# HOW TO COMPLETE THIS TASK
What is needed is an exact copy of the records below, without the pictures.

(Items listed in a dataset)
# # #
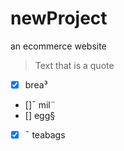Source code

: # newProject
an ecommerce website
> Text that is a quote
* [x] brea³
* []¯ mil¨
* [] egg§
* [x] ¯ teabags
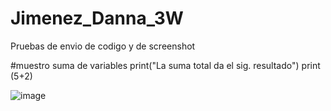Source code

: # Jimenez_Danna_3W
Pruebas de envio de codigo y de screenshot 

#muestro suma de variables
print("La suma total da el sig. resultado")
print (5+2)

![image](https://github.com/user-attachments/assets/b18a1a93-87f8-4e8f-aded-543011b0692d)


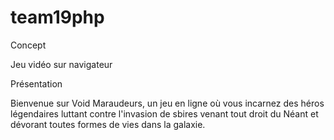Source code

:team19php
=========
  Concept

Jeu vidéo sur navigateur


  Présentation 

Bienvenue sur Void Maraudeurs, un jeu en ligne où vous incarnez des héros légendaires luttant contre l'invasion de sbires venant tout droit du Néant et dévorant toutes formes de vies dans la galaxie.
# # #
# ANSWER TO THE PROBLEM
Source code

: # newProject
an ecommerce website
> Text that is a quote
* [x] brea³
* []¯ mil¨
* [] egg§
* [x] ¯ teabags
Source code

: # Jimenez_Danna_3W
Pruebas de envio de codigo y de screenshot 

#muestro suma de variables
print("La suma total da el sig. resultado")
print (5+2)

![image](https://github.com/user-attachments/assets/b18a1a93-87f8-4e8f-aded-543011b0692d)


Source code

:team19php
=========
  Concept

Jeu vidéo sur navigateur


  Présentation 

Bienvenue sur Void Maraudeurs, un jeu en ligne où vous incarnez des héros légendaires luttant contre l'invasion de sbires venant tout droit du Néant et dévorant toutes formes de vies dans la galaxie.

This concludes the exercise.